## WORK REQUIRED
Within the data below, find the string "Factor" and return each line where it occurs.

## Collected data
^^^^

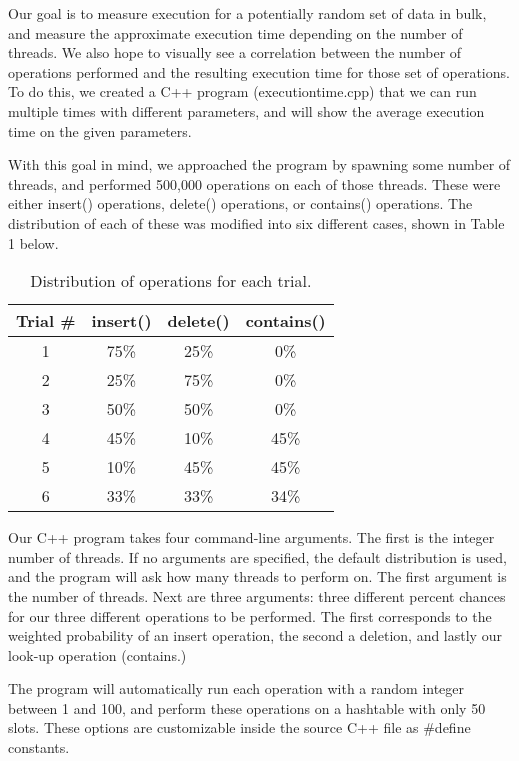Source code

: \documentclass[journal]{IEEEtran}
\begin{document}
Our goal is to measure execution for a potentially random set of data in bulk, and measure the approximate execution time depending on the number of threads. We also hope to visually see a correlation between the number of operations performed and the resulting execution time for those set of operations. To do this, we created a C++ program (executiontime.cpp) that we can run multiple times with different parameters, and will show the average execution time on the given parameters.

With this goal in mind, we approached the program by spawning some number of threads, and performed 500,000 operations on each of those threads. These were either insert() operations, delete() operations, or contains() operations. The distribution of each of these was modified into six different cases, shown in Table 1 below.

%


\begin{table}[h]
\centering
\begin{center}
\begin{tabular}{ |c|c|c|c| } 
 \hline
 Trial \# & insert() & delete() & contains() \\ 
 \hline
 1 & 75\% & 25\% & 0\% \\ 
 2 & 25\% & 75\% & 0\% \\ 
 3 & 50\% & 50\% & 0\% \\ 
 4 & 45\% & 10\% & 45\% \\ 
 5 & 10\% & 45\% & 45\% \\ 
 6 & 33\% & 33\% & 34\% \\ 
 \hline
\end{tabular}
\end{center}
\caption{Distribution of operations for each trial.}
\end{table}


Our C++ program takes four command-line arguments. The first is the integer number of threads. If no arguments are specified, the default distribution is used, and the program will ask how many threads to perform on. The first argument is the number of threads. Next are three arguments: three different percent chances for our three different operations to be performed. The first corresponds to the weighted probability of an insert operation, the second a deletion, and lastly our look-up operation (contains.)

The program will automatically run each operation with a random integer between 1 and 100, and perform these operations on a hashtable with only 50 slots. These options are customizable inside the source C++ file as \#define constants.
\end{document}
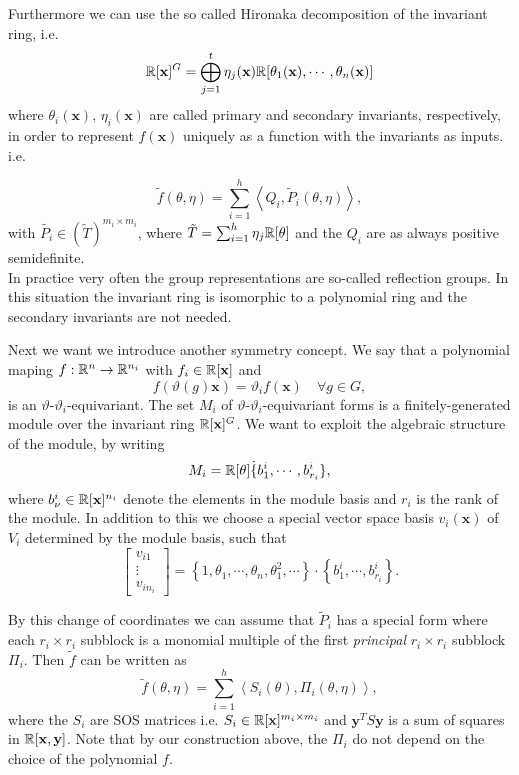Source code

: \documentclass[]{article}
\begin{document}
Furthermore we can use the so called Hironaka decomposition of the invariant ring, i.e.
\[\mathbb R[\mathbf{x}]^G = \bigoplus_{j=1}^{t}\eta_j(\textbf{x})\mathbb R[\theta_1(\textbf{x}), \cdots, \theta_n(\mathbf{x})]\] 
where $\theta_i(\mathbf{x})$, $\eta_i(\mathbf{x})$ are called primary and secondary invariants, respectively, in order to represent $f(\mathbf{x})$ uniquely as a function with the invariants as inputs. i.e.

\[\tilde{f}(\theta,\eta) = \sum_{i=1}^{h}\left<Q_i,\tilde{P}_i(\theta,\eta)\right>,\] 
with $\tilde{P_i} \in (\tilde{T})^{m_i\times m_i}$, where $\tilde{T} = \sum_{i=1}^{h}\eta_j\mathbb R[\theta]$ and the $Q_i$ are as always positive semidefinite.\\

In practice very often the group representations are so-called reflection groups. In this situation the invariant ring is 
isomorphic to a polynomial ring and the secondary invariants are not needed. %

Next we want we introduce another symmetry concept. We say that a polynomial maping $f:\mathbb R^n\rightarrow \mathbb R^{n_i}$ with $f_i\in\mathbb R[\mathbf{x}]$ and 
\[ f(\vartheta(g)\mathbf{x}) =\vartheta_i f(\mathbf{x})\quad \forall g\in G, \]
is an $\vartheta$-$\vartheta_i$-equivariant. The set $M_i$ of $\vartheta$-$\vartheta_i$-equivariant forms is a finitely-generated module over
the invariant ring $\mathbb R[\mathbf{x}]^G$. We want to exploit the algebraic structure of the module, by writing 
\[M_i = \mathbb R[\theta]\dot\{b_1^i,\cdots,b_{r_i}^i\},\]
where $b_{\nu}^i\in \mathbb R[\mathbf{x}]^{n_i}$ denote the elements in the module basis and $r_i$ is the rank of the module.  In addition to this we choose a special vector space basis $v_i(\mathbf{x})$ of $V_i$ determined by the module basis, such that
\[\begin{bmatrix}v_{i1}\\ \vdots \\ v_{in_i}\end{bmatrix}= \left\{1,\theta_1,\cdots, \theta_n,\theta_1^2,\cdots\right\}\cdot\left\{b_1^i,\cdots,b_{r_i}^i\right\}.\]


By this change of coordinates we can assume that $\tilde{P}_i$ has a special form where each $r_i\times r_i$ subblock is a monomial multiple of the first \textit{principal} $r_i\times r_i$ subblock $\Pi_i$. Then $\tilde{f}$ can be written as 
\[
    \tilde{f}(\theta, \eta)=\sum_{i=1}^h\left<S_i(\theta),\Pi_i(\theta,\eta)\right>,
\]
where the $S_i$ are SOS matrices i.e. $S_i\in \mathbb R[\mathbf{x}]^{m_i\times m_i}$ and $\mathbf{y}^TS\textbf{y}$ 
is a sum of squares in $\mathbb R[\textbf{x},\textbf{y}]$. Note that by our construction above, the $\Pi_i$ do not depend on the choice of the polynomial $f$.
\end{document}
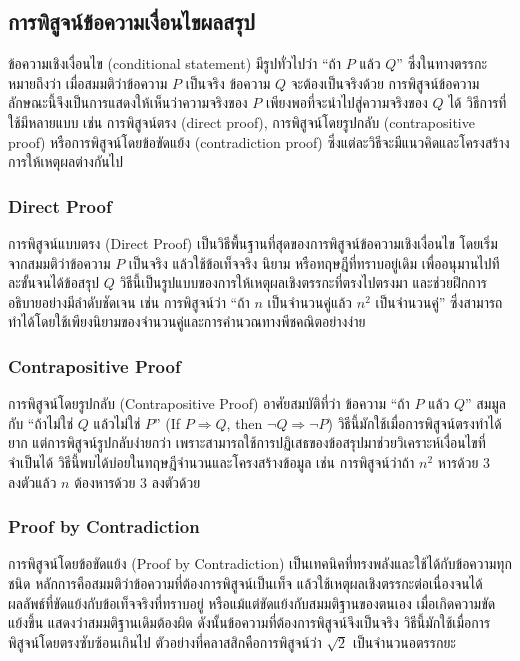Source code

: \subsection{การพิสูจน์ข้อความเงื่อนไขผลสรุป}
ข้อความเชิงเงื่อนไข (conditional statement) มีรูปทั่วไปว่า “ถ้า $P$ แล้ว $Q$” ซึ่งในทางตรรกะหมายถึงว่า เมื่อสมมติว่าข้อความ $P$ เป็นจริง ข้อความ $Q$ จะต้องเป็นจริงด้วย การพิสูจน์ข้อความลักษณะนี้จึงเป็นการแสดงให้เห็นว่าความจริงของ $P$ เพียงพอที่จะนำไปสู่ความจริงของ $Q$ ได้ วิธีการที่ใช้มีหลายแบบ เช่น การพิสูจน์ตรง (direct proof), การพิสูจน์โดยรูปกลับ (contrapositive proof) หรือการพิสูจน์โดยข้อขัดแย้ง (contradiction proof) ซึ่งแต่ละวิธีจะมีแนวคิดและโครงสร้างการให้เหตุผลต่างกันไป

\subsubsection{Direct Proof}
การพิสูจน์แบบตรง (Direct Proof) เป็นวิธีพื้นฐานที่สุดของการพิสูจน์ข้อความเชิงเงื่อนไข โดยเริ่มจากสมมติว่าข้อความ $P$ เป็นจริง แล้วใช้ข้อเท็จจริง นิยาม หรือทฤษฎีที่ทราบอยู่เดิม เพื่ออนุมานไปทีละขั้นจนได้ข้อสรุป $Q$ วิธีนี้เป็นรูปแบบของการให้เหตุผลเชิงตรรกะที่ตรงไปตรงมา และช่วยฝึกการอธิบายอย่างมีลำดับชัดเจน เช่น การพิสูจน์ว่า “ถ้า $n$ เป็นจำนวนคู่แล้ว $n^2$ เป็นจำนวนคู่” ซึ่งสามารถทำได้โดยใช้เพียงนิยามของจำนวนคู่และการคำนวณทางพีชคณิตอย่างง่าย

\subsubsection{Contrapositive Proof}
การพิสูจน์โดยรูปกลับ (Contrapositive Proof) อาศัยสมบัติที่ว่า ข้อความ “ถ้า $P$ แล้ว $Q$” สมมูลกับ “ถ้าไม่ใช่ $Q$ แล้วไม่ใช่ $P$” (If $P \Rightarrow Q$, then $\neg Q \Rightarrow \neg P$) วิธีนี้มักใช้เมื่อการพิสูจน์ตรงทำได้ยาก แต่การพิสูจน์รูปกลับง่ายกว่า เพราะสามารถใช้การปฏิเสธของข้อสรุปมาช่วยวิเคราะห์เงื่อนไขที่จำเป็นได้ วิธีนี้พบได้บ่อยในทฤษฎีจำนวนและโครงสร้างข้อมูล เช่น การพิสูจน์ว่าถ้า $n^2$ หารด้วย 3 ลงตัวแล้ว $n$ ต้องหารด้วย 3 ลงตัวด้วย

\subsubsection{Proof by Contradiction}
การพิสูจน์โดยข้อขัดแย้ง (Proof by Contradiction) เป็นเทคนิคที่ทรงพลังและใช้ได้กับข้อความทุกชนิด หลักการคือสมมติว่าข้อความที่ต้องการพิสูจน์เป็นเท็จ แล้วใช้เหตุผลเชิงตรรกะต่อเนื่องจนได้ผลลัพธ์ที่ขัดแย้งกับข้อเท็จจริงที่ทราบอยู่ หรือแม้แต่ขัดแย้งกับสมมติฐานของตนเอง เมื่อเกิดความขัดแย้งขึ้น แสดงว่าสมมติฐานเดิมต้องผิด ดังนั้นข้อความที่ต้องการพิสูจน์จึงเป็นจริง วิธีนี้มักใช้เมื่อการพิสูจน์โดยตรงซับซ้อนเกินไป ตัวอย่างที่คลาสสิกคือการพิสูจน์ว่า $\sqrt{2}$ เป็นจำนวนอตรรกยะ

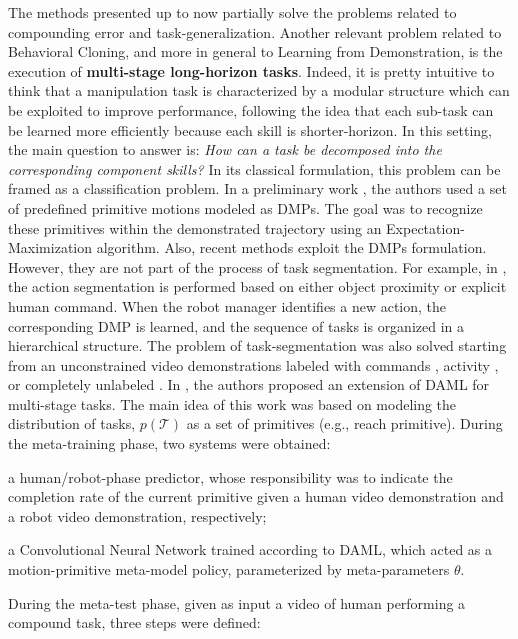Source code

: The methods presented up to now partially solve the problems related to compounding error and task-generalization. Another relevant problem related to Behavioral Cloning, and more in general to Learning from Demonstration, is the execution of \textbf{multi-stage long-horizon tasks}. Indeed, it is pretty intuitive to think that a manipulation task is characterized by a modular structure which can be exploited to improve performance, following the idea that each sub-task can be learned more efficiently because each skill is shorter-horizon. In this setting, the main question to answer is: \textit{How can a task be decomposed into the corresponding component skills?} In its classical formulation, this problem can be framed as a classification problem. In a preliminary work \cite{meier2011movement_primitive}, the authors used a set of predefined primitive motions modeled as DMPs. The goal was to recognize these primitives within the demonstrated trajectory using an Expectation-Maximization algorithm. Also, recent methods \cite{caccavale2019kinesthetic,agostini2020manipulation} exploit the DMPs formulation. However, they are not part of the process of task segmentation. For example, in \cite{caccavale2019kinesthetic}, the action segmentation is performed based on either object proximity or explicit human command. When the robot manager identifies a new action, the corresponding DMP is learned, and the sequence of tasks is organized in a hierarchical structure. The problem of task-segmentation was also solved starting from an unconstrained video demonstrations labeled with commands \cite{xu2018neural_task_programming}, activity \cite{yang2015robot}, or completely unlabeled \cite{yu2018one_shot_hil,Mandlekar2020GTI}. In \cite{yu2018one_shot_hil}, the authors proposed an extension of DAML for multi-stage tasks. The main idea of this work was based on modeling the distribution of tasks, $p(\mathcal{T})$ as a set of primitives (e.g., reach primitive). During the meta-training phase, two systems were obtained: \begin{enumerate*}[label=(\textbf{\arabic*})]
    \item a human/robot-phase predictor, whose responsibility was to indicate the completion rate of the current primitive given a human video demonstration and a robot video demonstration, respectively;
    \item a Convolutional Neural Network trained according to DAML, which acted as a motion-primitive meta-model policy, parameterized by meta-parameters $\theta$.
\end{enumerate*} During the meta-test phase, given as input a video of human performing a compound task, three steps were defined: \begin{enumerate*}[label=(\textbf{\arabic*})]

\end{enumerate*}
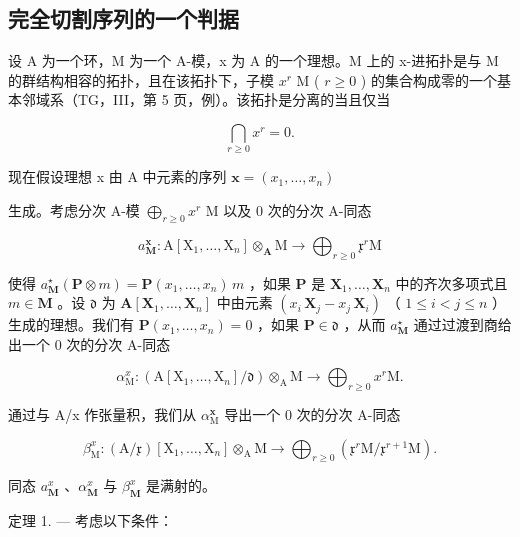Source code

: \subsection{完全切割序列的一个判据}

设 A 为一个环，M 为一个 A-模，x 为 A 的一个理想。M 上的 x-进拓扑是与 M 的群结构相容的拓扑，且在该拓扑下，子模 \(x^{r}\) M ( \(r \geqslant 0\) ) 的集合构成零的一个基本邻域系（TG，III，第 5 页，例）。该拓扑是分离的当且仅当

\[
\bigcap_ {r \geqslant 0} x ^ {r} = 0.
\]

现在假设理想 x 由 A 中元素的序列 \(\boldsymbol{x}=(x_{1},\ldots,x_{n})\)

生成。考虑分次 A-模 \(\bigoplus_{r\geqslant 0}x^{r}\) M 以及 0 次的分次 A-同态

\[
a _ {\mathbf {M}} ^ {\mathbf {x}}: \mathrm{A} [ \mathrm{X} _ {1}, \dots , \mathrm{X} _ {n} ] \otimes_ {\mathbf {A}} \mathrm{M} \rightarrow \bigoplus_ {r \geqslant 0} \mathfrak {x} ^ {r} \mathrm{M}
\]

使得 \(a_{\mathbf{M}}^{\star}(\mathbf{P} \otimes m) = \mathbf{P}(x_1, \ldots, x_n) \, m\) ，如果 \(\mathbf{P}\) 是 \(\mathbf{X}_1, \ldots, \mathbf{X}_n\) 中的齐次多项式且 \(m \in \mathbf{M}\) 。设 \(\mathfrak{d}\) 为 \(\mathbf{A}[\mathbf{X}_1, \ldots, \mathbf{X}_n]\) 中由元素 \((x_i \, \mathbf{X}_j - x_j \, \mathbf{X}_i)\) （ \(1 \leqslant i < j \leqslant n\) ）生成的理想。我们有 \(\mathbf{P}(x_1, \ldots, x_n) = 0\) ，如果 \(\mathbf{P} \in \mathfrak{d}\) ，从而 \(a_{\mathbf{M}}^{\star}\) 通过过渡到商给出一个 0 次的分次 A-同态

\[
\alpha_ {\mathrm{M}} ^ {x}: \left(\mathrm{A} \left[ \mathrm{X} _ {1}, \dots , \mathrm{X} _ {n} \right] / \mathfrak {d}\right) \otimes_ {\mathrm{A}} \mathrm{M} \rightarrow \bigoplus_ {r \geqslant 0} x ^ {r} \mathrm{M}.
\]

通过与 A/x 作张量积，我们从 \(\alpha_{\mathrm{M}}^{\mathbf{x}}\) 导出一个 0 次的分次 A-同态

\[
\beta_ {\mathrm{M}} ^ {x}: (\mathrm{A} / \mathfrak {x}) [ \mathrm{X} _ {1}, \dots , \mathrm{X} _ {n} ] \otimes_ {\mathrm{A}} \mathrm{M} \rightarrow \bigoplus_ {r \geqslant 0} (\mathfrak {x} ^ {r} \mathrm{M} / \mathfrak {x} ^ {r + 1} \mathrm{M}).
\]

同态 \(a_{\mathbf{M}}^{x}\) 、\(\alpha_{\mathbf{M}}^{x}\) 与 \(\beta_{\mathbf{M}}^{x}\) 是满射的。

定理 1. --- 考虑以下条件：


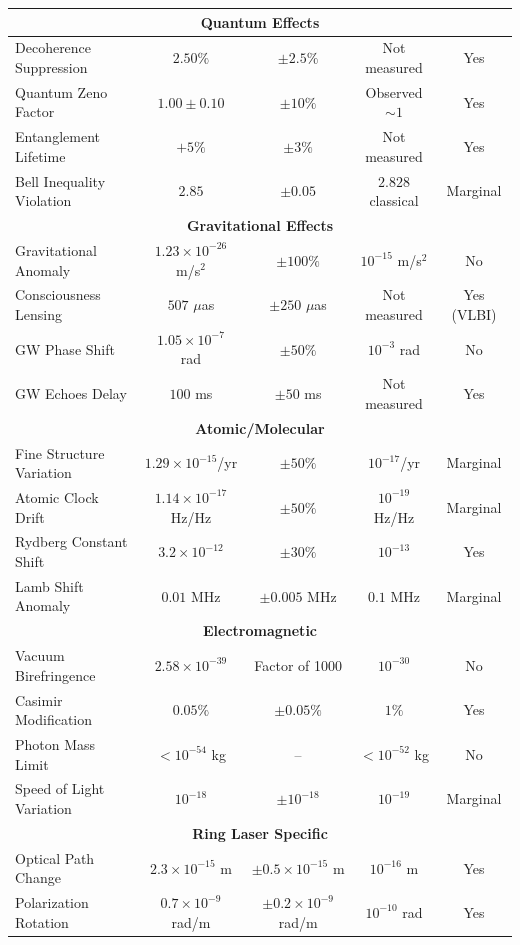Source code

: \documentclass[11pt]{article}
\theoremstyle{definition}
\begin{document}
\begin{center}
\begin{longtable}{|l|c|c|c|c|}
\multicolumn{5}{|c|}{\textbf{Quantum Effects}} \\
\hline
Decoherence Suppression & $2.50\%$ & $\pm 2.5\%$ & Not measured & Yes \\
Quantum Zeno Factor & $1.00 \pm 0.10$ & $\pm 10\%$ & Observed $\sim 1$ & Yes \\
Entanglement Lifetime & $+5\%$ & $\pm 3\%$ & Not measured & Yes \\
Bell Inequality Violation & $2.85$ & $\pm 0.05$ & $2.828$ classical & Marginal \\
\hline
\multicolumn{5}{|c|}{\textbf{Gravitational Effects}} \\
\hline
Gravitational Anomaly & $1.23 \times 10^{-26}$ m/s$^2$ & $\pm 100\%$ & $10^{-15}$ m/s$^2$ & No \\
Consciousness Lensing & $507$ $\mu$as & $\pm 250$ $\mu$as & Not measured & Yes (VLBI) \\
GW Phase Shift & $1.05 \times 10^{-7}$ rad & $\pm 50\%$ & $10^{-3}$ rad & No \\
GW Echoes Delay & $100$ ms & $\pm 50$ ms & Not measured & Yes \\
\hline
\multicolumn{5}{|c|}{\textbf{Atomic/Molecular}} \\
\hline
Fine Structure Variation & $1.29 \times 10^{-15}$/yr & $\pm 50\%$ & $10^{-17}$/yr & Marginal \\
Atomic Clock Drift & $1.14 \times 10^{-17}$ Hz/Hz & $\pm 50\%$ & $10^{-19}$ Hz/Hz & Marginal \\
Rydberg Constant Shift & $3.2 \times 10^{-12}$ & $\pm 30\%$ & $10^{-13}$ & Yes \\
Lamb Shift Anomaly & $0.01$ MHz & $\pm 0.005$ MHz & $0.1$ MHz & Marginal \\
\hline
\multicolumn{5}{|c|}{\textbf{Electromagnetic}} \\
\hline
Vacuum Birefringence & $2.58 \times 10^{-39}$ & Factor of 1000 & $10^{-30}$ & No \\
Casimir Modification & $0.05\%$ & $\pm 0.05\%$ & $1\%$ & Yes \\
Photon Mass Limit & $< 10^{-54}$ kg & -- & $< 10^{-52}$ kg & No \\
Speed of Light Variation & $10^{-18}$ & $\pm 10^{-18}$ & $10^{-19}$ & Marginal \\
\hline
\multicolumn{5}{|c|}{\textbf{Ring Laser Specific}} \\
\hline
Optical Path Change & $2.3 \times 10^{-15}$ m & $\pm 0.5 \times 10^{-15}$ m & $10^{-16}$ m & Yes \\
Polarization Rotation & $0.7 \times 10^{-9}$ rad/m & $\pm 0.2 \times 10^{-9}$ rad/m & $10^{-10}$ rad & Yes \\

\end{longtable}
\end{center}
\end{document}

^^^^

## TASK SOLUTION
Quantum Zeno Factor & $1.00 \pm 0.10$ & $\pm 10\%$ & Observed $\sim 1$ & Yes \\
Vacuum Birefringence & $2.58 \times 10^{-39}$ & Factor of 1000 & $10^{-30}$ & No \\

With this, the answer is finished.